### Task description
The answer must be a single number: how many lines in the records below contain the word "textmd".

### Material provided

--*--

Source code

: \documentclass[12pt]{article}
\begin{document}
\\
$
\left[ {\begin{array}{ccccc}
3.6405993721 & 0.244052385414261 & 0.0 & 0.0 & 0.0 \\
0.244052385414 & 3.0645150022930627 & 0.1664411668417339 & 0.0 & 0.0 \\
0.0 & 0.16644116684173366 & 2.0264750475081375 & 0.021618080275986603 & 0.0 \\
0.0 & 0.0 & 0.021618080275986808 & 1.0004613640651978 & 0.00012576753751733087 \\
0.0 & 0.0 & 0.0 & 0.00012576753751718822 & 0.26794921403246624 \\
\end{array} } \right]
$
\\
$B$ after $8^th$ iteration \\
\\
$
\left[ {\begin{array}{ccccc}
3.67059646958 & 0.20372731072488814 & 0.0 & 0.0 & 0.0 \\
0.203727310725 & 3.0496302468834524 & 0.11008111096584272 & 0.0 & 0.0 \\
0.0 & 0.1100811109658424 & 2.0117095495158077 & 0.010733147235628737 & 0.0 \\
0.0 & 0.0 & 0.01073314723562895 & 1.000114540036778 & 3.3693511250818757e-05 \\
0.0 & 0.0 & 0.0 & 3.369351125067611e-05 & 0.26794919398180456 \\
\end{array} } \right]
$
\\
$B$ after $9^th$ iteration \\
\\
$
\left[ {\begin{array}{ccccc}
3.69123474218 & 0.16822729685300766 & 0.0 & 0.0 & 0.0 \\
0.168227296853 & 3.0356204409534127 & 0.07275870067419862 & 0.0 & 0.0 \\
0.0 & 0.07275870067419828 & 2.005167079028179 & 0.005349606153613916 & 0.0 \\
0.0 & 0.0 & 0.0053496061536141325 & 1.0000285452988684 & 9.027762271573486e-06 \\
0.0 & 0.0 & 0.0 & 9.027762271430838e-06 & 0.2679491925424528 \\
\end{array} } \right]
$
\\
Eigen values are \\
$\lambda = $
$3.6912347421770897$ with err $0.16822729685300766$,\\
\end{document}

--*--

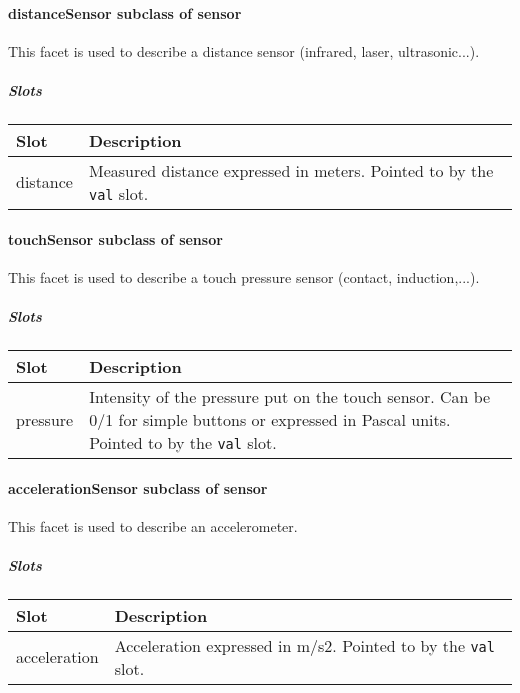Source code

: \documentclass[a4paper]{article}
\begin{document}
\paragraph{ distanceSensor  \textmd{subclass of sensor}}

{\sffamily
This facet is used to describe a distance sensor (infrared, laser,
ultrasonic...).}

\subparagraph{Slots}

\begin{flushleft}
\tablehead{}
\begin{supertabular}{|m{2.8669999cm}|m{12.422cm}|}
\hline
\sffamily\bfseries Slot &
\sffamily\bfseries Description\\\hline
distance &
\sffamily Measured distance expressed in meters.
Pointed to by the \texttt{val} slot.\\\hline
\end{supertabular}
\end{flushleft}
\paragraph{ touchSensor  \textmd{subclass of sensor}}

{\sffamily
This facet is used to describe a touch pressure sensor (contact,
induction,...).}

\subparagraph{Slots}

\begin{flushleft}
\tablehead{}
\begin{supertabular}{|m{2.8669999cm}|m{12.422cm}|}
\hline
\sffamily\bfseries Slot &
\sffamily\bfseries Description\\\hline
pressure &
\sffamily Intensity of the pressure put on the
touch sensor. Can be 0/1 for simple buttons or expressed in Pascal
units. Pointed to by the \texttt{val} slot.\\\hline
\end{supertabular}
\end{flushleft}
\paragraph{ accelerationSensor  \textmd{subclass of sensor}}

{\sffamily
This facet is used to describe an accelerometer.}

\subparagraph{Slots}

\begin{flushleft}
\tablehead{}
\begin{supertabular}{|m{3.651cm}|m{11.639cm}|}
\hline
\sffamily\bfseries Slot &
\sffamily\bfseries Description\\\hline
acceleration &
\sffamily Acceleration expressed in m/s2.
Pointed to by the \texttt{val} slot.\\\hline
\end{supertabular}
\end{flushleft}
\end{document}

--*--

### Solution for this task
3